THE DATA:
=== Begin Enclosure ===
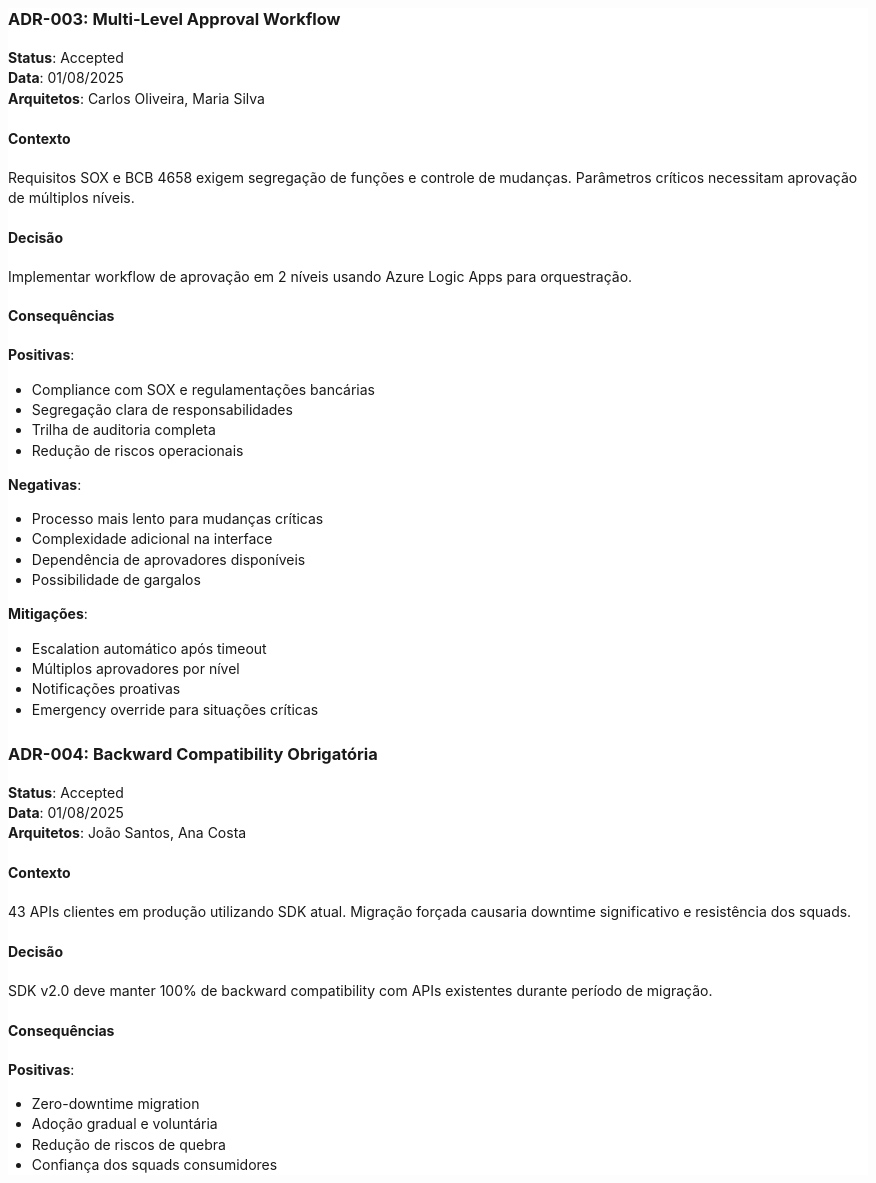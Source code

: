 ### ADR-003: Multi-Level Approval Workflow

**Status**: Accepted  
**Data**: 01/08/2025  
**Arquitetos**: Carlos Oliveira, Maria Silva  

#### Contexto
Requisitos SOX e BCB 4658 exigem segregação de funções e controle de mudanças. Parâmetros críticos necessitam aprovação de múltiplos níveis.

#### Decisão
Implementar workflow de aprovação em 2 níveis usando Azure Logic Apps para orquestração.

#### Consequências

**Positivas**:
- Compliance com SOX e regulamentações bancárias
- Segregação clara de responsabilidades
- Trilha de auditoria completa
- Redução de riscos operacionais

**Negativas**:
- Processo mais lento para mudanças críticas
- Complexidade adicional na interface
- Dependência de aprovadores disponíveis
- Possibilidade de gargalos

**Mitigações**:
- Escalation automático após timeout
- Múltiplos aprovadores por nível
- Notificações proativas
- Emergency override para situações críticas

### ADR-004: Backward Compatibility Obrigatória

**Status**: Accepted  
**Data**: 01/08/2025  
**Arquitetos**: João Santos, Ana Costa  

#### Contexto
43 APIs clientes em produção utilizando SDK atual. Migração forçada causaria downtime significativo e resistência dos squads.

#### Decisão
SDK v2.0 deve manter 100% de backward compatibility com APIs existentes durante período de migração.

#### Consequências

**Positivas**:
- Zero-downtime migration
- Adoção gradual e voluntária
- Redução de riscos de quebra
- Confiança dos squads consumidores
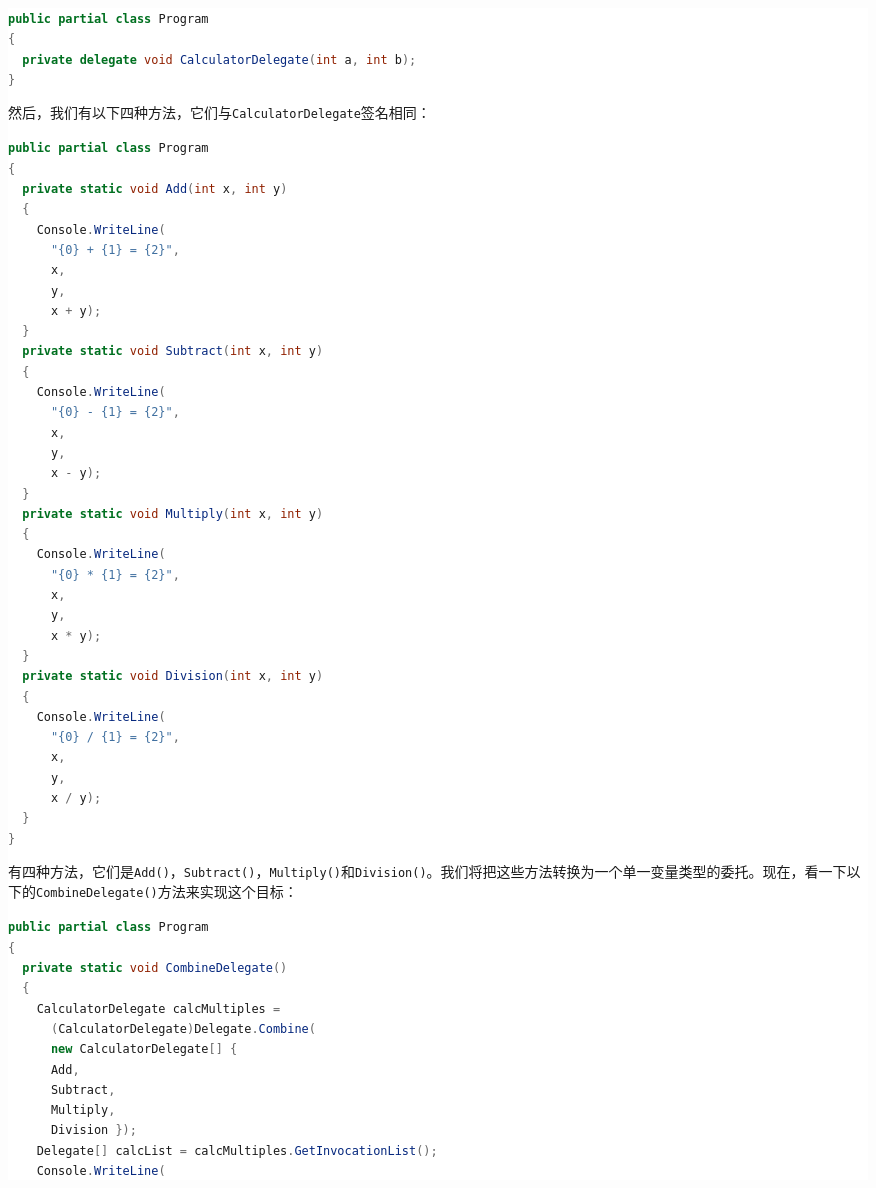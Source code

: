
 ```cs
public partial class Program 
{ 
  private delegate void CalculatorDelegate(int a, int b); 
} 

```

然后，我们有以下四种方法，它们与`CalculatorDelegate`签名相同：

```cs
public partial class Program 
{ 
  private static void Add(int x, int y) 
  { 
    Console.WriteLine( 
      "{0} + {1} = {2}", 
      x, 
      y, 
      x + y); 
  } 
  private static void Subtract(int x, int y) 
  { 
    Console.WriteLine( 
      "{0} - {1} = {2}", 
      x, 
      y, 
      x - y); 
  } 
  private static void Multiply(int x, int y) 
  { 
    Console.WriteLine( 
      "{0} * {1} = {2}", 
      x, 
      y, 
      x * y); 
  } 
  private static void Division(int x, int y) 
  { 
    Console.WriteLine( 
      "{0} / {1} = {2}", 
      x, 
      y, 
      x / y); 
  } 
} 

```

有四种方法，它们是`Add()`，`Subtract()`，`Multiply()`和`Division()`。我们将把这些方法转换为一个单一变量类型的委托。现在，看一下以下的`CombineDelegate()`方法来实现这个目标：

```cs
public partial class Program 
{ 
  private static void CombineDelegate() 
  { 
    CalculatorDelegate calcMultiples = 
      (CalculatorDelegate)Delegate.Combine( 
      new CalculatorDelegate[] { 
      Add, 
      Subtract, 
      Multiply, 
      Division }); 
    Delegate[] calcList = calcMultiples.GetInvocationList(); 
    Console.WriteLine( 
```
=== End Enclosure ===
Report, from the entries above, each line where "CalculatorDelegate" is found.

WORKED SOLUTION:
  private delegate void CalculatorDelegate(int a, int b); 
然后，我们有以下四种方法，它们与`CalculatorDelegate`签名相同：
    CalculatorDelegate calcMultiples = 
      (CalculatorDelegate)Delegate.Combine( 
      new CalculatorDelegate[] { 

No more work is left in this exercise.